Published on February 27, 2024. Licensed under the Unsplash+ License

With the news that Gallup is adjusting how it calculates presidential approval ratings, it is worth pausing to reflect on the deeper obsession that defines modern political storytelling: the fixation on marginal polling movements as if they were the pulse of the Republic itself.

To be clear, Gallup isadapting and not surrendering. Response rates for traditional phone surveys have cratered over the last two decades, and what once produced robust participation now struggles to reach even a small fraction of Americans. Trust in institutions is down, and media ecosystems are fragmented. So the old model, which calls for a random sample and measuring the national mood, no longer maps neatly onto a society that no longer consumes information in a shared civic space.

But this is also an American-branded mirror, not just a technical adjustment.

Trumpism weaponized polarization rather than creating it as some obsessed with a more noble before times would like us to believe. This wave of politics exposed how deeply negative partisanship structures American political life. Presidential approval has become less about persuasion and more about identity. For most voters, party affiliation predicts approval almost perfectly. With sticky floors and firm ceilings, the real political temperature of the country is not measured in five-point swings but in hardened camps.

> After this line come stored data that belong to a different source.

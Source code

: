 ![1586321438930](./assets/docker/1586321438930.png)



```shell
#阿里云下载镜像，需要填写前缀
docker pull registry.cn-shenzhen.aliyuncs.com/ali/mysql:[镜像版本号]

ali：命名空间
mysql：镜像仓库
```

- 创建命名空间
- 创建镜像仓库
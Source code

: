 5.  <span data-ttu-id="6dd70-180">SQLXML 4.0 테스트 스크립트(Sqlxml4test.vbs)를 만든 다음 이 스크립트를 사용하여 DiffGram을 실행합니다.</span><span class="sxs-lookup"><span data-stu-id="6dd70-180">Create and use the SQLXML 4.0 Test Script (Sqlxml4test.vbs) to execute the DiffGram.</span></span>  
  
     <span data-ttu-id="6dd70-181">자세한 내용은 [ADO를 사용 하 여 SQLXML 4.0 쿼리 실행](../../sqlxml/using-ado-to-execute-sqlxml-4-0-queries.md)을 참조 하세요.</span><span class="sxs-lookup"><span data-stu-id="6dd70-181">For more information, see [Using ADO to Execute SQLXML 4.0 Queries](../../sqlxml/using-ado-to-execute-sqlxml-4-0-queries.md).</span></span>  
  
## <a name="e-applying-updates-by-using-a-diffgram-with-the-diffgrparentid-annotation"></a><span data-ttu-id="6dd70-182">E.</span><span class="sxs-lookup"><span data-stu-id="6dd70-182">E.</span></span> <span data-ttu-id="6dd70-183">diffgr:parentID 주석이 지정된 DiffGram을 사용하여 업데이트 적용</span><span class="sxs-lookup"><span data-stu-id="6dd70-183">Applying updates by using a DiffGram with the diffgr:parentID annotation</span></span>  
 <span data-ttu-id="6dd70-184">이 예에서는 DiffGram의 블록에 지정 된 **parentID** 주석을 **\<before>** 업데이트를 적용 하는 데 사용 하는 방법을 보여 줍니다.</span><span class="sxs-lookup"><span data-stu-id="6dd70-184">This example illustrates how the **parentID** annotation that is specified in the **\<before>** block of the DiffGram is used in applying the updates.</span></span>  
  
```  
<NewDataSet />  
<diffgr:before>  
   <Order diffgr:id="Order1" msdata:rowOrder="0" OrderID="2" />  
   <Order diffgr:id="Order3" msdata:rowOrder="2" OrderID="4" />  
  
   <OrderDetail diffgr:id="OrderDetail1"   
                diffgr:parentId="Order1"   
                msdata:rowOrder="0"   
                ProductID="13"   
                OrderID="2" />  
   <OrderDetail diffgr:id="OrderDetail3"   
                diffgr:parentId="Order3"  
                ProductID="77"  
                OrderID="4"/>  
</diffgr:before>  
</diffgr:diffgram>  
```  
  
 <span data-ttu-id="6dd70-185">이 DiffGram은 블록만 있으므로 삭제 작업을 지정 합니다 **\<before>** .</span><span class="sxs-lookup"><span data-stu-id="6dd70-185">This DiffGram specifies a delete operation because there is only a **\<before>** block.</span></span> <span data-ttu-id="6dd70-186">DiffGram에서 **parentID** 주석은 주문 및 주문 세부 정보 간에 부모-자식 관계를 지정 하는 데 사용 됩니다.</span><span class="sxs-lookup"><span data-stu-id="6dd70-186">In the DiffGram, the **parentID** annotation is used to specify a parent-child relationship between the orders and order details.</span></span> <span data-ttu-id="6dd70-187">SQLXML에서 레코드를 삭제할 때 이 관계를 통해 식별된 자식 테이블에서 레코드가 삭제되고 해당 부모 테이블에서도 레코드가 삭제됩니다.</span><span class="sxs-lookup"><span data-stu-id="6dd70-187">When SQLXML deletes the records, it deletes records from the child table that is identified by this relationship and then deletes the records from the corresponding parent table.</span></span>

In that environment, the concept of a collapsing approval rating as a sign of imminent political consequence feels outdated. A politician who channels grievance, performs combativeness, and activates cultural anxieties can maintain a loyal base regardless of scandal or institutional stress. The appeal is to tribal clarity, not to policy coherence.

This is not new in world history. But it is newly obvious in American civic life.

The old polling assumptions emerged from a different era when politics operated more like a debate over governing competence within a broadly shared national framework. Today, politics operates as identity affirmation in a nation undergoing demographic, cultural, and hierarchical transition. That transition challenges racial and social assumptions once taken for granted. When those assumptions are destabilized, politics becomes zero-sum in the minds of those who feel displaced.

Pollsters must adjust methodology because the bigger change is sociological. Politics has become less rational in the classical sense and more expressive in a way that is rooted in social belonging, antipathy, resentment, and fear. The numbers still matter, but their meaning has changed.

And that is where the gamesmanship analysis begins to feel hollow.

The breathless parsing of marginal approval shifts (up three, down two) presumes a fluid electorate ready to be nudged by clever messaging. That presumption no longer holds. Approval ratings now largely reflect partisan entrenchment. The volatility that once signaled success or failure in governance has been replaced by structural rigidity.

Life is not a game. And the life of the nation certainly is not.

If masked federal agents can detain citizens on camera and approval remains largely sorted by party, then we are not in a moment of ordinary political fluctuation. We are in a moment that demands structural analysis, not scoreboard watching.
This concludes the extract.